(Stored data entries)
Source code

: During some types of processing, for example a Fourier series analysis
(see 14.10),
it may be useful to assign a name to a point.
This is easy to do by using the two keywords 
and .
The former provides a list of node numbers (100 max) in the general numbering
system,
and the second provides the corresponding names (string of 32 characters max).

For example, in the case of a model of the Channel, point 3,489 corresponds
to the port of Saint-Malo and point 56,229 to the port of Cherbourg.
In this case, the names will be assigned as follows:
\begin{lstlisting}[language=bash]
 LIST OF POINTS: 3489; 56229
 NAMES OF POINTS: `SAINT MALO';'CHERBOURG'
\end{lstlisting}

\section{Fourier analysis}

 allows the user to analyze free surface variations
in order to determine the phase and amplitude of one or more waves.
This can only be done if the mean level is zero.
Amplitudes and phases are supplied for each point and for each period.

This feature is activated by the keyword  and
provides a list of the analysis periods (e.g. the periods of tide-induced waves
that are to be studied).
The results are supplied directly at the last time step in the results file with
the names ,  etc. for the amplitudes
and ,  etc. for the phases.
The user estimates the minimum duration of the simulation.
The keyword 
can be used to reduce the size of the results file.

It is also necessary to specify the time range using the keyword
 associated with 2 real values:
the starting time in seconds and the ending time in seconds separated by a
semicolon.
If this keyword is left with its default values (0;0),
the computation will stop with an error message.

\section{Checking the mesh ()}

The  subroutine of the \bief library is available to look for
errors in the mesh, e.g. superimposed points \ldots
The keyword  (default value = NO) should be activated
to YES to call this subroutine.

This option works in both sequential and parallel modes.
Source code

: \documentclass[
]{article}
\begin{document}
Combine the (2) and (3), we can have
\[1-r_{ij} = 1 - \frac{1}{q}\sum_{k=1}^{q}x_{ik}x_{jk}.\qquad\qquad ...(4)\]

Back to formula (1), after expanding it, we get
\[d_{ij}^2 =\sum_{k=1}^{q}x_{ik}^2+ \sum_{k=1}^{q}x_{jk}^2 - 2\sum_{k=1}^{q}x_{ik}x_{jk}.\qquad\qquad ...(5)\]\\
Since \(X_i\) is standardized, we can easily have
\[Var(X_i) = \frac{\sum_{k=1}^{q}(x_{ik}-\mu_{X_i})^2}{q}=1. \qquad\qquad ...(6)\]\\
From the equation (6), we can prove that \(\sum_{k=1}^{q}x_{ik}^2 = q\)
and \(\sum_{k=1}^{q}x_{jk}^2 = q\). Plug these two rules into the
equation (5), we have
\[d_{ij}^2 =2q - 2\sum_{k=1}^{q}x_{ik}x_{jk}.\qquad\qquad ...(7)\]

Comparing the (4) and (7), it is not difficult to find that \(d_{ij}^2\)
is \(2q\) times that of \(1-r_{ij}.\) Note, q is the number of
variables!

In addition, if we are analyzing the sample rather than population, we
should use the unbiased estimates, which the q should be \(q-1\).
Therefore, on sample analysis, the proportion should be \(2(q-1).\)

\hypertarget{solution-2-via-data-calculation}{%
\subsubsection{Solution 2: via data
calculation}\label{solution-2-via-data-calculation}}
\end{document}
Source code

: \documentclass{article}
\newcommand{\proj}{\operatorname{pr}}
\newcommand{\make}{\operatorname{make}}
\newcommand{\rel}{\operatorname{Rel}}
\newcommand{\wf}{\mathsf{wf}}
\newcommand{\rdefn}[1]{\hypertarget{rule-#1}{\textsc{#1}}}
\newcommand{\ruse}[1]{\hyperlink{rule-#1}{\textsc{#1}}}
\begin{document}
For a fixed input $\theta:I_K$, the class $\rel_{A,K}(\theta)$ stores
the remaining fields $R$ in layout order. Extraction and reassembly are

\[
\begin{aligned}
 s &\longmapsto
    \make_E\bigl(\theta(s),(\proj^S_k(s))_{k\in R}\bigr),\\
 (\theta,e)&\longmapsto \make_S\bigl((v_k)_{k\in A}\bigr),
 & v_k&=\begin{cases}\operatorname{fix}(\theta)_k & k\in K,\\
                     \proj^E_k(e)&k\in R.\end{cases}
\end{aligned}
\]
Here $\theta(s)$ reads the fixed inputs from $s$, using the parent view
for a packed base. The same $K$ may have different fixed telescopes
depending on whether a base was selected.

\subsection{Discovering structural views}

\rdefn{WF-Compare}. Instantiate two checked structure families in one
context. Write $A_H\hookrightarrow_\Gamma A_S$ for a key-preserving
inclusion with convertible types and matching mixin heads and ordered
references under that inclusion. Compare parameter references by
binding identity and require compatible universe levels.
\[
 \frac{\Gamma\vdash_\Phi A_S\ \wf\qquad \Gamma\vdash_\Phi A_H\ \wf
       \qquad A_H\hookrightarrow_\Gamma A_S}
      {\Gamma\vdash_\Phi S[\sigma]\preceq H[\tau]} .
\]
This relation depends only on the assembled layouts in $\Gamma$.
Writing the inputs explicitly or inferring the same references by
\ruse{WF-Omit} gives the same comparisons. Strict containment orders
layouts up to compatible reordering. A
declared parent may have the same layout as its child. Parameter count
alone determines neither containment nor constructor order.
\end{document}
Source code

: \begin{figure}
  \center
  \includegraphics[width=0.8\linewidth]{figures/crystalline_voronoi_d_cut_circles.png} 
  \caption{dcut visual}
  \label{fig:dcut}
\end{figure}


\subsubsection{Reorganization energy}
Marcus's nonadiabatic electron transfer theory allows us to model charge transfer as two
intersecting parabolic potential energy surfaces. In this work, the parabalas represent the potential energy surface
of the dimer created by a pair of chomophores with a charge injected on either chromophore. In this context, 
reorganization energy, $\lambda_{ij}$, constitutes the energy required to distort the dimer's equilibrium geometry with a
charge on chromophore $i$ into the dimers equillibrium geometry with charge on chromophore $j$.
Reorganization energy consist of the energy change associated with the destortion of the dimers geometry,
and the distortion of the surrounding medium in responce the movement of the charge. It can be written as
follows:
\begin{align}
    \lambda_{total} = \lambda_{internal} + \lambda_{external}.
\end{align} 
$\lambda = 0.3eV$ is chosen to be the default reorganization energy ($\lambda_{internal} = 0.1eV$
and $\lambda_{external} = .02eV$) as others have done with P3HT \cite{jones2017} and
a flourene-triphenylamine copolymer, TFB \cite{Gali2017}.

### Work required
Return only those lines that run from the one containing "0.3eV$ is chosen" through the end of the entries, keeping each exactly as written.

### Exercise solution
$\lambda = 0.3eV$ is chosen to be the default reorganization energy ($\lambda_{internal} = 0.1eV$
and $\lambda_{external} = .02eV$) as others have done with P3HT \cite{jones2017} and
a flourene-triphenylamine copolymer, TFB \cite{Gali2017}.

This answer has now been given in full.